Unless this certificate is presented by an authorized representative of The Depository Trust Company, a New York corporation (“DTC”), to the Issuer or its agent for registration of transfer, exchange or payment, and any certificate issued is registered in the name of Cede & Co. or in such other name as requested by an authorized representative of DTC (and any payment is made to Cede & Co. or such other entity as is requested by an authorized representative of DTC), ANY TRANSFER, PLEDGE OR OTHER USE HEREOF FOR VALUE OR OTHERWISE BY OR TO ANY PERSON IS WRONGFUL inasmuch as the registered owner hereof, Cede & Co., has an interest herein.
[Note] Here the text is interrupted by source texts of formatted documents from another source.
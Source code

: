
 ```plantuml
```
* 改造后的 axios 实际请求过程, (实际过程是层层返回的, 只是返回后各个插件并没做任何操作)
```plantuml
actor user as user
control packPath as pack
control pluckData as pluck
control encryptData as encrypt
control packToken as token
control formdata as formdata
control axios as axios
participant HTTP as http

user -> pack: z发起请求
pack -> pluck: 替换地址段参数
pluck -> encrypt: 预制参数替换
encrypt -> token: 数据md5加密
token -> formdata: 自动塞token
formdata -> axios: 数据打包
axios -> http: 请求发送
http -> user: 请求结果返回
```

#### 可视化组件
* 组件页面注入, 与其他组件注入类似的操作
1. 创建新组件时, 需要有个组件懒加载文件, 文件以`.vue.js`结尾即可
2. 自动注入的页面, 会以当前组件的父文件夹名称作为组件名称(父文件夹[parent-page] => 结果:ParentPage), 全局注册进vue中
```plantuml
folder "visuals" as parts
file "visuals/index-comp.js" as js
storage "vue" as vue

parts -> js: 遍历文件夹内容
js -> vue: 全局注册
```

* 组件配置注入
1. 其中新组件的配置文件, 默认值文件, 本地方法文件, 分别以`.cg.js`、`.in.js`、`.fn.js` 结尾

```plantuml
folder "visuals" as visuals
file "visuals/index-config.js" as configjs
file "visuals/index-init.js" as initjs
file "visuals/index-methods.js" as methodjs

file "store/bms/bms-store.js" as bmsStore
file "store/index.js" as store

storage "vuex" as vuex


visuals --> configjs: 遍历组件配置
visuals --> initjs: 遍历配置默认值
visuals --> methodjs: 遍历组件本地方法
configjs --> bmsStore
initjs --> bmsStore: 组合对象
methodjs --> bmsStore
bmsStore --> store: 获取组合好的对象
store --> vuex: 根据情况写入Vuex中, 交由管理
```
THIS SECURITY IS A GLOBAL SECURITY WITHIN THE MEANING OF THE INDENTURE HEREINAFTER REFERRED TO AND IS REGISTERED IN THE NAME OF A DEPOSITARY OR A NOMINEE THEREOF. THIS SECURITY MAY NOT BE TRANSFERRED TO, OR REGISTERED OR EXCHANGED FOR SECURITIES REGISTERED IN THE NAME OF, ANY PERSON OTHER THAN THE DEPOSITARY OR A NOMINEE THEREOF, AND NO SUCH TRANSFER MAY BE REGISTERED, EXCEPT IN THE LIMITED CIRCUMSTANCES DESCRIBED IN THE INDENTURE. EVERY SECURITY AUTHENTICATED AND DELIVERED UPON REGISTRATION OF TRANSFER OF, OR IN EXCHANGE FOR, OR IN LIEU OF, THIS SECURITY WILL BE A GLOBAL SECURITY SUBJECT TO THE FOREGOING, EXCEPT IN SUCH LIMITED CIRCUMSTANCES.

 

CUSIP NO. 749685 AW3    PRINCIPAL AMOUNT: $300,000,000

ISIN US 749685AW30

Common Code No.

  

REGISTERED NO. 1

RPM INTERNATIONAL INC.

4.250% Notes due 2048

RPM INTERNATIONAL INC., a corporation duly organized and existing under the laws of the State of Delaware (hereinafter called the “Company,” which term includes any successor corporation under the Indenture hereinafter referred to), for value received, hereby promises to pay to Cede & Co., or registered assigns, the principal sum of Three Hundred Million Dollars ($300,000,000), or such other principal sum as shall be set forth in the Schedule of Exchanges of Interests attached hereto, on January 15, 2048 and to pay interest thereon from December 20, 2017 or from the most recent Interest Payment Date to which interest has been paid or duly provided for semi-annually on January 15 and July 15 of each year, commencing July 15, 2018, at the rate of 4.250% per annum, until the principal hereof is paid or made available for payment. The interest so payable, and punctually paid or duly provided for, on any Interest Payment Date shall, as provided in the Indenture, be paid to the Person in whose name this Security (or one or more Predecessor Securities) is registered at the close of business on the Regular Record Date for such interest next preceding such Interest Payment Date. The Regular Record Date for an Interest Payment Date shall be January 1, for Interest Payment Dates of January 15, and July 1, for Interest Payment Dates of July 15 (whether or not a Business Day). As used herein, “Business Day” has the meaning ascribed thereto in the Indenture.